Hal lain yang menarik dari lokasi ini adalah sejumlah masyarakat saat melakukan penggalian atau masuk dalam kawasan tebing itu, mendapatkan tengkorak kepala manusia dan tulang dari manusia tertutama dalam kawasan goa yang jumlahnya tidak sedikit. Ditengarai tulang tersebut adalah tulang para pendatang dari pulau sebrang yang melakukan kejahatan merampok di Sawapudo, sehigga mendapat perlawanan dari masyarakat setempat dan dibantai dilokasi tersebut.

“Cerita orang tua dulu, banyak mereka kesini berlayar dan sandarkan kapal disini. Tapi datang mencuri dan merampok milik warga disini, ya karena marah kita melawan jadi terjadi perkelahian yang menimbulkan korban jiwa,” ungkap Kamaali.

Apalagi kalau kita tarik dari penamaan desa ini, berdasarkan istilah bahasa tolaki Sawapudo terdiri dari dua sukuy kata yakni sawa artinya diam dan Pudo artinya penggal. Dimana dikatakan Sawapudo karena pada jaman penjajahan, kampung ini memiliki karateristik penduduk yang pendiam tetapi apabila ada masalah besar maka mereka tidak takut untuk memenggal kepala. Namun seiring bekembangnya zaman kebiasaan tersebut dihilangkan dan diubah.

Kamaali mnaruh sepucuk harapan agar kedepan pemerintah dapat memberikan perhatian terhadap wisata Tebing Sawapudo ini, karena potensinya begitu besar jika dikembang menjadi destinasi wisata.

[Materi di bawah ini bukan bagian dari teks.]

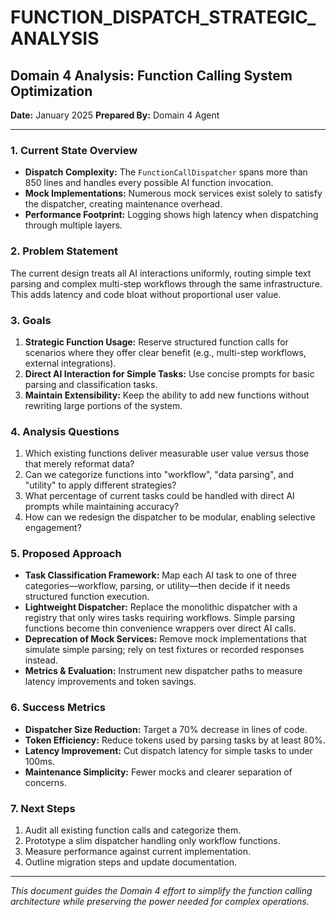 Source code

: # FUNCTION_DISPATCH_STRATEGIC_ANALYSIS
## Domain 4 Analysis: Function Calling System Optimization

**Date:** January 2025
**Prepared By:** Domain 4 Agent

---

### 1. Current State Overview
- **Dispatch Complexity:** The `FunctionCallDispatcher` spans more than 850 lines and handles every possible AI function invocation.
- **Mock Implementations:** Numerous mock services exist solely to satisfy the dispatcher, creating maintenance overhead.
- **Performance Footprint:** Logging shows high latency when dispatching through multiple layers.

### 2. Problem Statement
The current design treats all AI interactions uniformly, routing simple text parsing and complex multi-step workflows through the same infrastructure. This adds latency and code bloat without proportional user value.

### 3. Goals
1. **Strategic Function Usage:** Reserve structured function calls for scenarios where they offer clear benefit (e.g., multi-step workflows, external integrations).
2. **Direct AI Interaction for Simple Tasks:** Use concise prompts for basic parsing and classification tasks.
3. **Maintain Extensibility:** Keep the ability to add new functions without rewriting large portions of the system.

### 4. Analysis Questions
1. Which existing functions deliver measurable user value versus those that merely reformat data?
2. Can we categorize functions into "workflow", "data parsing", and "utility" to apply different strategies?
3. What percentage of current tasks could be handled with direct AI prompts while maintaining accuracy?
4. How can we redesign the dispatcher to be modular, enabling selective engagement?

### 5. Proposed Approach
- **Task Classification Framework:** Map each AI task to one of three categories—workflow, parsing, or utility—then decide if it needs structured function execution.
- **Lightweight Dispatcher:** Replace the monolithic dispatcher with a registry that only wires tasks requiring workflows. Simple parsing functions become thin convenience wrappers over direct AI calls.
- **Deprecation of Mock Services:** Remove mock implementations that simulate simple parsing; rely on test fixtures or recorded responses instead.
- **Metrics & Evaluation:** Instrument new dispatcher paths to measure latency improvements and token savings.

### 6. Success Metrics
- **Dispatcher Size Reduction:** Target a 70% decrease in lines of code.
- **Token Efficiency:** Reduce tokens used by parsing tasks by at least 80%.
- **Latency Improvement:** Cut dispatch latency for simple tasks to under 100ms.
- **Maintenance Simplicity:** Fewer mocks and clearer separation of concerns.

### 7. Next Steps
1. Audit all existing function calls and categorize them.
2. Prototype a slim dispatcher handling only workflow functions.
3. Measure performance against current implementation.
4. Outline migration steps and update documentation.

---

*This document guides the Domain 4 effort to simplify the function calling architecture while preserving the power needed for complex operations.*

#Kesan beberapa pengunjung melalui blogger

Sejumlah pengujung sudah menuliskan kisah tebing ini dalam bolg mereka. Salah satunya blog milik mapala-unsultrablogspot.co.id yang diposting pada tahun 2013. Salah satu climber dari Mapala Tropis UHO Aphoel mengatakan, tingkat kesulitan untuk menaklukan tebing yang memiliki kemiringan sekitar 70-80 derajat ini tidak terlalu sulit.

“Sebenarnya, medannya tidak terlalu sulit dan yang paling diutamakan di sana adalah kejelian dan skil memasang pengaman serta pemilihan jalur yang tepat,” ujarnya.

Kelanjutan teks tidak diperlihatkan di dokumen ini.